Add a single tablespoon of finely ground sugar to your mixing bowl, along with two tablespoons of freshly squeezed lemon or yuzu juice.
Measure out roughly two tablespoons of rice vinegar, then add to the mixture, followed by a half teaspoon of Japanese mustard. Sprinkle a pinch of salt over the mixture, then mix well using a wooden or metal spoon to combine the flavors. Continue stirring thoroughly until the sugar and salt have been fully absorbed into the liquid.
Pour the egg yolks into the food processor, followed by the contents of the glass mixing bowl. Blend the two together at full speed for 20-30 seconds, or until the egg yolks have fully liquidized.

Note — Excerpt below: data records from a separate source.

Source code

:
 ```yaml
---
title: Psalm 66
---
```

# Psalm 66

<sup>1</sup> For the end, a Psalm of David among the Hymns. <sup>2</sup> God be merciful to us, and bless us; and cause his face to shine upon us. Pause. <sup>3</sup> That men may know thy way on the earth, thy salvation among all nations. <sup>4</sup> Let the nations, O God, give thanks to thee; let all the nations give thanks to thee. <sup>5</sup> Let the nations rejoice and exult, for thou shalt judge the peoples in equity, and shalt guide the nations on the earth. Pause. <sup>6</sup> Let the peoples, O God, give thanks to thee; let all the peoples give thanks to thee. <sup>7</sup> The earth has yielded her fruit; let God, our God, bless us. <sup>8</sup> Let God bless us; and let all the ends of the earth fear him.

Switch on the processor again, and whilst the contents are blending, gradually add 250ml of Canola oil. It is best to add the oil a little at a time, as this allows it to be gradually incorporated into the mixture.
Repeat this process for the warm Dashi stock, adding it gradually to the mixture until the correct consistency is achieved. Kewpie mayonnaise is characteristically thinner and creamier in texture than Western commercial varieties, so, if the mixture is still too thick, you can add additional Dashi stock to achieve a thinner consistency.
Note: If you intend to use Kewpie mayo primarily for decoration or piping onto sushi rolls, you may want to limit the amount of Dashi stock used in Step 3.